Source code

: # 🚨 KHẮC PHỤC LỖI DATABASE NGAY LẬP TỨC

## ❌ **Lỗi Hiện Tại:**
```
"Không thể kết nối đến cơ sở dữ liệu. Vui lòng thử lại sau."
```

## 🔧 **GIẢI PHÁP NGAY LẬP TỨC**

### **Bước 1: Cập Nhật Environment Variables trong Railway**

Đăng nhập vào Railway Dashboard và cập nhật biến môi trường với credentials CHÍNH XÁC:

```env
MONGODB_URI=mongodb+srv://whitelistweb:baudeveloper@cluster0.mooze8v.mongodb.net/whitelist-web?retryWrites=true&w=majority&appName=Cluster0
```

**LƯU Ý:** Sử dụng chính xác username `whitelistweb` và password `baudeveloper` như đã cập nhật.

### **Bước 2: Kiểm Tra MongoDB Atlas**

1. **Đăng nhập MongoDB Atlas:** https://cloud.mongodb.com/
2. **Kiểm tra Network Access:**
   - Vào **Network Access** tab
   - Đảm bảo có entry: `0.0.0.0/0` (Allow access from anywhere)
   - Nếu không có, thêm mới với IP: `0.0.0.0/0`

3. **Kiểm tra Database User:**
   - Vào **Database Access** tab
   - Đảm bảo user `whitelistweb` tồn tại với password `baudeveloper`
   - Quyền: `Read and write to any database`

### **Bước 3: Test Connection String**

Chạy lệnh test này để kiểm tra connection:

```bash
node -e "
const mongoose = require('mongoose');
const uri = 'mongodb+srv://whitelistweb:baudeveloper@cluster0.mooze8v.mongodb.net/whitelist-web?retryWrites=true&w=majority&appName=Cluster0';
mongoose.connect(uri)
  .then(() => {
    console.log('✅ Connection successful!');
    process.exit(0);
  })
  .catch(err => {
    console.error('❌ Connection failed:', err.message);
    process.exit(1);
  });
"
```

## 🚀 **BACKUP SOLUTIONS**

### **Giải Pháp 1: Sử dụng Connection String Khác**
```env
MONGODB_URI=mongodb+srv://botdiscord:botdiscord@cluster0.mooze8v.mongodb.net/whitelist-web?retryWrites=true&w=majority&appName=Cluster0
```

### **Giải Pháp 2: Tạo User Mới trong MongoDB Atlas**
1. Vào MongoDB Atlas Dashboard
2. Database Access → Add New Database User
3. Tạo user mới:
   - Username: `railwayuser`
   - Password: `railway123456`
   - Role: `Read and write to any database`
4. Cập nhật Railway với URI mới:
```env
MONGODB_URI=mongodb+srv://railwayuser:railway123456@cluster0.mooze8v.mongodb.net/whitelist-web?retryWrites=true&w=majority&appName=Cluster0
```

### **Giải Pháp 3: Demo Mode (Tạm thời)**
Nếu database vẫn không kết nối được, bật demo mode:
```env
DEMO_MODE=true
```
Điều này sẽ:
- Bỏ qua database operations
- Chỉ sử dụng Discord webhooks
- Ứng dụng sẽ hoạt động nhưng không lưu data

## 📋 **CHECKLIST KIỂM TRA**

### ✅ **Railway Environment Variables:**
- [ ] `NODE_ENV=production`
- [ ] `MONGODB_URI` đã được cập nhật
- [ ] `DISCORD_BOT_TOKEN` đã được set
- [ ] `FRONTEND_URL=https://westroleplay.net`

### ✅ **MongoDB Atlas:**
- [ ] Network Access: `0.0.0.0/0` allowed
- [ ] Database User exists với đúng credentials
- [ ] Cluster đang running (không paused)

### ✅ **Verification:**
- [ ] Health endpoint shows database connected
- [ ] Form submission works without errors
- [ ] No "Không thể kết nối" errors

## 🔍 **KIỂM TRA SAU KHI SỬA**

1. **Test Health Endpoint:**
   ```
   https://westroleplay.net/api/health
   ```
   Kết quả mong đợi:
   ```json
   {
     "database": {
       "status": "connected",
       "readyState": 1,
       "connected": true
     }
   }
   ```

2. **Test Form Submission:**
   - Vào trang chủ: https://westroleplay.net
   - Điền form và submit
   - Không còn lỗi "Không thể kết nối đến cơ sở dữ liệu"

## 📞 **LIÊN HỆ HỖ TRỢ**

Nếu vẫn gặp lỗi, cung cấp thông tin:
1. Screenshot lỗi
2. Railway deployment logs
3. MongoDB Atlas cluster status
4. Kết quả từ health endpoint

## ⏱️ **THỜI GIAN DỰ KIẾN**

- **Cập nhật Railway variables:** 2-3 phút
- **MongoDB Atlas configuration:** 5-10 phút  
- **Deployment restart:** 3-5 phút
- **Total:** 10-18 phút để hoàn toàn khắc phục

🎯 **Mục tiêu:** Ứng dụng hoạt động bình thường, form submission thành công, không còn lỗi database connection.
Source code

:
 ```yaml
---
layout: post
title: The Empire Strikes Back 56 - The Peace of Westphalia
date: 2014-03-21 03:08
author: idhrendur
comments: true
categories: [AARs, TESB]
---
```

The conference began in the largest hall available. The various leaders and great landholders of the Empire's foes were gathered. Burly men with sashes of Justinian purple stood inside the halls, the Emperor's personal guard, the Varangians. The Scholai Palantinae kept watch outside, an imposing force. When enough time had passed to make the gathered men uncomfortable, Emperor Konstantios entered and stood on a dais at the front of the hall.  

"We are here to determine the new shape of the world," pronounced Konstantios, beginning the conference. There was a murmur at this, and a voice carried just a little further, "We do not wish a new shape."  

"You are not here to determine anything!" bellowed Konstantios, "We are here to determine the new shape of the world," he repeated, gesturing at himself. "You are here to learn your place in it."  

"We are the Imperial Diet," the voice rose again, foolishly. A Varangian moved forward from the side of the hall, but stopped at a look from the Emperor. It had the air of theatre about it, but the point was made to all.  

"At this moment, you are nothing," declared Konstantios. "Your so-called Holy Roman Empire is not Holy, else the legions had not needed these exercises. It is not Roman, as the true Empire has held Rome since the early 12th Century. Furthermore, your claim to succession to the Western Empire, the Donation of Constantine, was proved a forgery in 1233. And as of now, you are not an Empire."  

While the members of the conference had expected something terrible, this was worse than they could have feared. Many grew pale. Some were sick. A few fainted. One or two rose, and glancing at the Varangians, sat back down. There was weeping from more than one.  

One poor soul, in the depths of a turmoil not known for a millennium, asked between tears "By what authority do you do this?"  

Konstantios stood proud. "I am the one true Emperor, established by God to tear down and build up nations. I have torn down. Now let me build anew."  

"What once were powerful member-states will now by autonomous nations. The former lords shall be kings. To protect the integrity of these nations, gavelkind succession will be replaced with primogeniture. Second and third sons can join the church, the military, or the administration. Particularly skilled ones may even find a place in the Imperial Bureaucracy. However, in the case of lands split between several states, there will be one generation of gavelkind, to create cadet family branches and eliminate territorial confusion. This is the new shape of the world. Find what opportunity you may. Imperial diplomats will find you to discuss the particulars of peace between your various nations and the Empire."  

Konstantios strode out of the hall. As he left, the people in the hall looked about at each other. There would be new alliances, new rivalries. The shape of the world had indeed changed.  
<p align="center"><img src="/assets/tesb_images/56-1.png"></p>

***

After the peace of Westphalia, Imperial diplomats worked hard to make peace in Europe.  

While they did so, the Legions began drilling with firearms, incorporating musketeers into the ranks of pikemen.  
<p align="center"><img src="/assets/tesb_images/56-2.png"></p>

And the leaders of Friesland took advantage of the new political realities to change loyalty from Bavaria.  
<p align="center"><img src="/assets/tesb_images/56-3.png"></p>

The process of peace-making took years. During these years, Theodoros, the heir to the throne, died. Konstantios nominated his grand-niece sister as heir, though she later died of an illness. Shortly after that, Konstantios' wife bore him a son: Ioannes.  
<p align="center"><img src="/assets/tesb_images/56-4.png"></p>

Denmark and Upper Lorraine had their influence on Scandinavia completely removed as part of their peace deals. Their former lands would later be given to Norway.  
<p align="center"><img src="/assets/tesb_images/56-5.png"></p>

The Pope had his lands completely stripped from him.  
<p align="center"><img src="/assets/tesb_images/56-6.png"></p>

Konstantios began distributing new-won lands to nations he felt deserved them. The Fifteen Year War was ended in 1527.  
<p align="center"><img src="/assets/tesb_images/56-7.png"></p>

#### [Requirement]
Compute the number of lines in the records that contain the string "mongoose", and return that number alone.

#### [Solved problem]
2